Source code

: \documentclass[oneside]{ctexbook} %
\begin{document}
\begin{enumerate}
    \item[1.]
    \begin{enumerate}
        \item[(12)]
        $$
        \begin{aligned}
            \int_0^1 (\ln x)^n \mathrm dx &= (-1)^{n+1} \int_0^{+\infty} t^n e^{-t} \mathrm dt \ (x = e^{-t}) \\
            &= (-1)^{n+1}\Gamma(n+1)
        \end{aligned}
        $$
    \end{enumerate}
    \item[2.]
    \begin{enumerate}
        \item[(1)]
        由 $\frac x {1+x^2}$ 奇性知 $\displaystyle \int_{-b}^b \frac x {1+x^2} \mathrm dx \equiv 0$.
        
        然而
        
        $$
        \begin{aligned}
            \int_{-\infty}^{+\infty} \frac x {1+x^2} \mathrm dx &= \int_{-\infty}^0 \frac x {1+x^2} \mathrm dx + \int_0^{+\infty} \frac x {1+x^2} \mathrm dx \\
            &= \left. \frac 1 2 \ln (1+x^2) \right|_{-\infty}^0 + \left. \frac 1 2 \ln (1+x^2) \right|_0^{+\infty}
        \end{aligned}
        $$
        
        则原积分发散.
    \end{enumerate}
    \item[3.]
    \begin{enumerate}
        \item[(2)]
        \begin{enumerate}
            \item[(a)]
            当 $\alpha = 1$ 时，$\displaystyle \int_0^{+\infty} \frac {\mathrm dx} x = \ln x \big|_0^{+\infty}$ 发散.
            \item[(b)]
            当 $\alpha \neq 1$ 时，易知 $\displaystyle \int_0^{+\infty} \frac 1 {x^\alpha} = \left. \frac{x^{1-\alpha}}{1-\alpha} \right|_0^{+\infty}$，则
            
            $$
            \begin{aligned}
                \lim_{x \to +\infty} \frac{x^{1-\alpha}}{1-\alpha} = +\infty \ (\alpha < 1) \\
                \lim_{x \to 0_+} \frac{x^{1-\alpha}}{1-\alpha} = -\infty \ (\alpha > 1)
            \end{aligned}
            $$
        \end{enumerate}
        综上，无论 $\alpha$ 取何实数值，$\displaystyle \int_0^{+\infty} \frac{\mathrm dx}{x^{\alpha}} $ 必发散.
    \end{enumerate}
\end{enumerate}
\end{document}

Instructions for the task: Show the lines above that include "right".

Exercise output:
            &= \left. \frac 1 2 \ln (1+x^2) \right|_{-\infty}^0 + \left. \frac 1 2 \ln (1+x^2) \right|_0^{+\infty}
            当 $\alpha \neq 1$ 时，易知 $\displaystyle \int_0^{+\infty} \frac 1 {x^\alpha} = \left. \frac{x^{1-\alpha}}{1-\alpha} \right|_0^{+\infty}$，则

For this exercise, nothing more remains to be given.